## MATERIAL FOR THIS TASK
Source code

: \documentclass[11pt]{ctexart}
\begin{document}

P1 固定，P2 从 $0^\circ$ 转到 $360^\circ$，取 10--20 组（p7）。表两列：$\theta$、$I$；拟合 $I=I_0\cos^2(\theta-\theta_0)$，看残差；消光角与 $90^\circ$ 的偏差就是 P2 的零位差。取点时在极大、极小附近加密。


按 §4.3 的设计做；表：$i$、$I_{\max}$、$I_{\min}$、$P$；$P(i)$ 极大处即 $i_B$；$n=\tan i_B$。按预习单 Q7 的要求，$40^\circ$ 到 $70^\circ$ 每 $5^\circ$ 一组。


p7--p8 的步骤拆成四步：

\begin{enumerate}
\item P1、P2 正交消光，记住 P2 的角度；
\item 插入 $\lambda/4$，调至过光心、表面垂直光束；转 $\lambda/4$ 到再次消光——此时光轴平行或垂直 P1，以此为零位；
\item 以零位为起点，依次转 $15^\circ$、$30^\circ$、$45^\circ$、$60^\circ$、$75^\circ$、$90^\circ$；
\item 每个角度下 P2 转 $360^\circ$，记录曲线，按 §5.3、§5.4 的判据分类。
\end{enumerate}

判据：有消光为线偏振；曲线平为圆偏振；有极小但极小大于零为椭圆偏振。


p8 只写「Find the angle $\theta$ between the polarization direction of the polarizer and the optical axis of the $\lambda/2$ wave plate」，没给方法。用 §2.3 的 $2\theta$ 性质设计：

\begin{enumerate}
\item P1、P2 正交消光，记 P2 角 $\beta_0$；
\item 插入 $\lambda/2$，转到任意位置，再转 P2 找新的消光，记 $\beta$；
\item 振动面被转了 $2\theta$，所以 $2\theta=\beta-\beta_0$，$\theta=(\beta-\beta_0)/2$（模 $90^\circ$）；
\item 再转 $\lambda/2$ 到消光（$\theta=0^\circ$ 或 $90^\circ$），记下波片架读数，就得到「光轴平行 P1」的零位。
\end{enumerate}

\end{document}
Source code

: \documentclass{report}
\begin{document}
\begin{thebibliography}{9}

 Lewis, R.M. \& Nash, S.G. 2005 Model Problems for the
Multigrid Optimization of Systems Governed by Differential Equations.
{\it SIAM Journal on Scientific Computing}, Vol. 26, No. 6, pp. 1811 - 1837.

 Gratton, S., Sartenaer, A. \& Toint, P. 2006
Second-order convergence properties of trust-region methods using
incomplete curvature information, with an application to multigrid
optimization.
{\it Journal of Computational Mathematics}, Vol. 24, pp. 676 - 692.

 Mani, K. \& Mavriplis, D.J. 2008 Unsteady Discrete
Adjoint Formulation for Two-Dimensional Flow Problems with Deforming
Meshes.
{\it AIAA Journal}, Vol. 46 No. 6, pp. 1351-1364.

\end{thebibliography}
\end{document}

## PROBLEM REQUIREMENTS
The material is to be written out again in full, with no word altered.

## RESULT OF THE TASK
Source code

: \documentclass[11pt]{ctexart}
\begin{document}

P1 固定，P2 从 $0^\circ$ 转到 $360^\circ$，取 10--20 组（p7）。表两列：$\theta$、$I$；拟合 $I=I_0\cos^2(\theta-\theta_0)$，看残差；消光角与 $90^\circ$ 的偏差就是 P2 的零位差。取点时在极大、极小附近加密。


按 §4.3 的设计做；表：$i$、$I_{\max}$、$I_{\min}$、$P$；$P(i)$ 极大处即 $i_B$；$n=\tan i_B$。按预习单 Q7 的要求，$40^\circ$ 到 $70^\circ$ 每 $5^\circ$ 一组。


p7--p8 的步骤拆成四步：

\begin{enumerate}
\item P1、P2 正交消光，记住 P2 的角度；
\item 插入 $\lambda/4$，调至过光心、表面垂直光束；转 $\lambda/4$ 到再次消光——此时光轴平行或垂直 P1，以此为零位；
\item 以零位为起点，依次转 $15^\circ$、$30^\circ$、$45^\circ$、$60^\circ$、$75^\circ$、$90^\circ$；
\item 每个角度下 P2 转 $360^\circ$，记录曲线，按 §5.3、§5.4 的判据分类。
\end{enumerate}

判据：有消光为线偏振；曲线平为圆偏振；有极小但极小大于零为椭圆偏振。


p8 只写「Find the angle $\theta$ between the polarization direction of the polarizer and the optical axis of the $\lambda/2$ wave plate」，没给方法。用 §2.3 的 $2\theta$ 性质设计：

\begin{enumerate}
\item P1、P2 正交消光，记 P2 角 $\beta_0$；
\item 插入 $\lambda/2$，转到任意位置，再转 P2 找新的消光，记 $\beta$；
\item 振动面被转了 $2\theta$，所以 $2\theta=\beta-\beta_0$，$\theta=(\beta-\beta_0)/2$（模 $90^\circ$）；
\item 再转 $\lambda/2$ 到消光（$\theta=0^\circ$ 或 $90^\circ$），记下波片架读数，就得到「光轴平行 P1」的零位。
\end{enumerate}

\end{document}
Source code

: \documentclass{report}
\begin{document}
\begin{thebibliography}{9}

 Lewis, R.M. \& Nash, S.G. 2005 Model Problems for the
Multigrid Optimization of Systems Governed by Differential Equations.
{\it SIAM Journal on Scientific Computing}, Vol. 26, No. 6, pp. 1811 - 1837.

 Gratton, S., Sartenaer, A. \& Toint, P. 2006
Second-order convergence properties of trust-region methods using
incomplete curvature information, with an application to multigrid
optimization.
{\it Journal of Computational Mathematics}, Vol. 24, pp. 676 - 692.

 Mani, K. \& Mavriplis, D.J. 2008 Unsteady Discrete
Adjoint Formulation for Two-Dimensional Flow Problems with Deforming
Meshes.
{\it AIAA Journal}, Vol. 46 No. 6, pp. 1351-1364.

\end{thebibliography}
\end{document}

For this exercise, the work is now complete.